[Wien] Problems with mpi for Wien12.1

Paul Fons paul-fons at aist.go.jp
Fri Aug 24 15:22:37 CEST 2012


Dear Prof. Blaha,
Thank you for your earlier email.  Running the command manually gives the following output (for a GaAs structure that works fine in serial or k-point parallel form).  I am still not sure what to try next.  Any suggestions?
 

matstud at ursa:~/WienDisk/Fons/GaAs> mpirun -np 4 ${WIENROOT}/lapw0_mpi lapw0.def
w2k_dispatch_signal(): received: Segmentation fault
w2k_dispatch_signal(): received: Segmentation fault
w2k_dispatch_signal(): received: Segmentation fault
w2k_dispatch_signal(): received: Segmentation fault
 Child id           0 SIGSEGV, contact developers
 Child id           1 SIGSEGV, contact developers
 Child id           3 SIGSEGV, contact developers
 Child id           2 SIGSEGV, contact developers
application called MPI_Abort(MPI_COMM_WORLD, 1) - process 3
application called MPI_Abort(MPI_COMM_WORLD, 1) - process 2
application called MPI_Abort(MPI_COMM_WORLD, 1) - process 1
application called MPI_Abort(MPI_COMM_WORLD, 1) - process 0
APPLICATION TERMINATED WITH THE EXIT STRING: Hangup (signal 1)
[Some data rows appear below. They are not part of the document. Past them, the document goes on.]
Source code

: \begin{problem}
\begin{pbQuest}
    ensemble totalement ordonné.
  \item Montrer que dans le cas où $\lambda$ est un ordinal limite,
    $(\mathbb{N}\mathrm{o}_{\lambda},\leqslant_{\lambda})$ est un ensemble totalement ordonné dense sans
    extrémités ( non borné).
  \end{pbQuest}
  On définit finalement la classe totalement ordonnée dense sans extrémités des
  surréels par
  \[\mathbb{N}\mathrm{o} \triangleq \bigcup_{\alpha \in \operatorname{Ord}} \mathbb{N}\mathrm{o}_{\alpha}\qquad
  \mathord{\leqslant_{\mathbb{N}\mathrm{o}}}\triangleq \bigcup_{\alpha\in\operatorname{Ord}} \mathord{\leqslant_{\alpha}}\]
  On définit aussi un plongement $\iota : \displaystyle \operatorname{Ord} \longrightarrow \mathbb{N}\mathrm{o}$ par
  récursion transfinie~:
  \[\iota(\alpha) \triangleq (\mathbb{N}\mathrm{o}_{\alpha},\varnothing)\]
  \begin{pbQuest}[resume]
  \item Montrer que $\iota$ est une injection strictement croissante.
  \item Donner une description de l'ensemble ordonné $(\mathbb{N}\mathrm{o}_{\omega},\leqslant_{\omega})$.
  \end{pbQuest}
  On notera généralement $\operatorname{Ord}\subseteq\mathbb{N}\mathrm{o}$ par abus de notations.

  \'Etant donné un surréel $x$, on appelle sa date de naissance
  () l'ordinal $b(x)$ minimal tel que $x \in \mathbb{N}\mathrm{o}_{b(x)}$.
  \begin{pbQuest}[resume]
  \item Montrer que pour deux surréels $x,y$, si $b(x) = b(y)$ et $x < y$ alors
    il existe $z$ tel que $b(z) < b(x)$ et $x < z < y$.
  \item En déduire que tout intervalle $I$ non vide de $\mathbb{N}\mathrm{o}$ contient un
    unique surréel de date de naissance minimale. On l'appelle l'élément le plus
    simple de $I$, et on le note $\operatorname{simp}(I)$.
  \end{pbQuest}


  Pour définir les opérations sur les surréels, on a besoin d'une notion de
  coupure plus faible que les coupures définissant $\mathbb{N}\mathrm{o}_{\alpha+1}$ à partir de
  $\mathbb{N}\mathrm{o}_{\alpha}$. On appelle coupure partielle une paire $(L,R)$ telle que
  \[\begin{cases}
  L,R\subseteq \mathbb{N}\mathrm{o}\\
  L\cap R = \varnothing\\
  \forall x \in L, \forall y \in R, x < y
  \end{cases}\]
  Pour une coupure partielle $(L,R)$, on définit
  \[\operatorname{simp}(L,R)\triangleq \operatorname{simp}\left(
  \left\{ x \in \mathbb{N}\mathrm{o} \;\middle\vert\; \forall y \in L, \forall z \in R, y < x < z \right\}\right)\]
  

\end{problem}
The MPI compilation options from siteconfig are as follows: (the settings are from the Intel MKL link advisor plus the fftw3 library)

 Current settings:
     RP  RP_LIB(SCALAPACK+PBLAS): -L$(MKLROOT)/lib/intel64 $(MKLROOT)/lib/intel64/libmkl_blas95_lp64.a $(MKLROOT)/lib/intel64/libmkl_lapack95_lp64.a -lmkl_scalapack_lp64 -lmkl_cdft_core -lmkl_intel_lp64 -lmkl_intel_thread -lmkl_core -lmkl_blacs_intelmpi_lp64 -openmp -lpthread -lm -L/opt/local/fftw3/lib/ -lfftw3_mpi -lfftw3 $(R_LIBS)
     FP  FPOPT(par.comp.options): -I$(MKLROOT)/include/intel64/lp64 -I$(MKLROOT)/include -FR -mp1 -w -prec_div -pc80 -pad -ip -DINTEL_VML -DFFTW3 -traceback
     MP  MPIRUN commando        : mpirun -np _NP_ -machinefile _HOSTS_ _EXEC_

The file parallel_options now reads
setenv USE_REMOTE 1
setenv MPI_REMOTE 0
setenv WIEN_GRANULARITY 1
setenv WIEN_MPIRUN "mpirun -np _NP_ -machinefile _HOSTS_ _EXEC_"


I changed the MPI_REMOTE to 0 as suggested (I was not sure this applied to the Intel MPI environment as the siteconfig prompt only mentioned mich2.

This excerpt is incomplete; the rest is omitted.